## Task brief
Report each line of the entries that contains the word "directory", copied in full.

(Items listed in a dataset)

________________

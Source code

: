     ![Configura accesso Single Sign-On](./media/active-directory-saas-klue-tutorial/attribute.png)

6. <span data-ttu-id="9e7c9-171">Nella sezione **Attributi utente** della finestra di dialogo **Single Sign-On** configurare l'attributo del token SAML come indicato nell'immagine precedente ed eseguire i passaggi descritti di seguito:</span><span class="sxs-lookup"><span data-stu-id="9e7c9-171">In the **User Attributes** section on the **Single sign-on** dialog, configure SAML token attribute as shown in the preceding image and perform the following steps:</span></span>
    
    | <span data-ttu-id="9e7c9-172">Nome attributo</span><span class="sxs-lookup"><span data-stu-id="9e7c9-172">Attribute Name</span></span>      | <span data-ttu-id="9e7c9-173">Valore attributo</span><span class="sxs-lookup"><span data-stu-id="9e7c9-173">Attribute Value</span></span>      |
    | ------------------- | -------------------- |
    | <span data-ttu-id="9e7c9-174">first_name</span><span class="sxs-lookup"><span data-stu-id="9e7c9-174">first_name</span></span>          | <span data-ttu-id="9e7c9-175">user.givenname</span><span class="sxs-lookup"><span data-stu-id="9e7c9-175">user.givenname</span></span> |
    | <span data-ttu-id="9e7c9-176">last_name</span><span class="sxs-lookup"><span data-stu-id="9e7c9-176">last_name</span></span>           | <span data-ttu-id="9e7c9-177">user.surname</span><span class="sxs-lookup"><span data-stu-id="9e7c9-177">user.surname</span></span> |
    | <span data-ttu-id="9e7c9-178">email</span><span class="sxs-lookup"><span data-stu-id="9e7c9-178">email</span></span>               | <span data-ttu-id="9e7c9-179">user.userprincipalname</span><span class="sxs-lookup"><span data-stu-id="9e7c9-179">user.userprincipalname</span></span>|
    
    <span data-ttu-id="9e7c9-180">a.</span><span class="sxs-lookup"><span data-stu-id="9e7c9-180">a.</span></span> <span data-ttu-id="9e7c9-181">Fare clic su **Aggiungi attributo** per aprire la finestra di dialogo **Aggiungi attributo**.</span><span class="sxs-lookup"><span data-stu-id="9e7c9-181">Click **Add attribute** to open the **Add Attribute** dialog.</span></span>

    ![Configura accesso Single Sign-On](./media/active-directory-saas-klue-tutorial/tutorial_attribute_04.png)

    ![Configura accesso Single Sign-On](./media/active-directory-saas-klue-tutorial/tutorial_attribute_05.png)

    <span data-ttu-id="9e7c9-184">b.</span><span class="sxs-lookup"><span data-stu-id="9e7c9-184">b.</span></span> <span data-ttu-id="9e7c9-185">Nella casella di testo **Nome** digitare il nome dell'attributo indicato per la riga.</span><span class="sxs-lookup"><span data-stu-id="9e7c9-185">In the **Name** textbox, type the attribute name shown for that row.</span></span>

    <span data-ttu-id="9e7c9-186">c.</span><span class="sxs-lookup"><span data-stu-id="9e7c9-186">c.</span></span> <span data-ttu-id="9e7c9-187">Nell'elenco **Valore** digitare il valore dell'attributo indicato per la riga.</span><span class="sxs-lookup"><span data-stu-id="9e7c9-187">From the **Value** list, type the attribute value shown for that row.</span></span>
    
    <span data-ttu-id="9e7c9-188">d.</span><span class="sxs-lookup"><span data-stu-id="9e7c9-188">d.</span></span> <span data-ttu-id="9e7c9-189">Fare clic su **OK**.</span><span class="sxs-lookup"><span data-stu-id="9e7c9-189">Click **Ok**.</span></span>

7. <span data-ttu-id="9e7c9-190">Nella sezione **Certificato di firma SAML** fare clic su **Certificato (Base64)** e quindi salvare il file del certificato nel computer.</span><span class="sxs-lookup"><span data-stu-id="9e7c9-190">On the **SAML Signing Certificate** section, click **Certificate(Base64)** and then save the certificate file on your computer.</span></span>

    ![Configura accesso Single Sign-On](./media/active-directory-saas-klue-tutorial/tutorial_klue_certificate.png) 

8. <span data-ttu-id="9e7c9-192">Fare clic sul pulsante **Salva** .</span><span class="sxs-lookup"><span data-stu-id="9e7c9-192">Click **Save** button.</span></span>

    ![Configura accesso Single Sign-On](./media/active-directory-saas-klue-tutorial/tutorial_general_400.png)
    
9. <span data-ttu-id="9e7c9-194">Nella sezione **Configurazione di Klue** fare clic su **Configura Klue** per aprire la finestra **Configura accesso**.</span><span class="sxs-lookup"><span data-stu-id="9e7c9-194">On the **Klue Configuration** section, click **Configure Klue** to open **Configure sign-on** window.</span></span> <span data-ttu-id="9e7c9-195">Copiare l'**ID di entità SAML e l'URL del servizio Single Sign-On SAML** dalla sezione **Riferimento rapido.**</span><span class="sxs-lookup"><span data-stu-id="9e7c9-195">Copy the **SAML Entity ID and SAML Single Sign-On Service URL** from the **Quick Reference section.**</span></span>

________________

## Your solution
:     ![Configura accesso Single Sign-On](./media/active-directory-saas-klue-tutorial/attribute.png)
    ![Configura accesso Single Sign-On](./media/active-directory-saas-klue-tutorial/tutorial_attribute_04.png)
    ![Configura accesso Single Sign-On](./media/active-directory-saas-klue-tutorial/tutorial_attribute_05.png)
    ![Configura accesso Single Sign-On](./media/active-directory-saas-klue-tutorial/tutorial_klue_certificate.png) 
    ![Configura accesso Single Sign-On](./media/active-directory-saas-klue-tutorial/tutorial_general_400.png)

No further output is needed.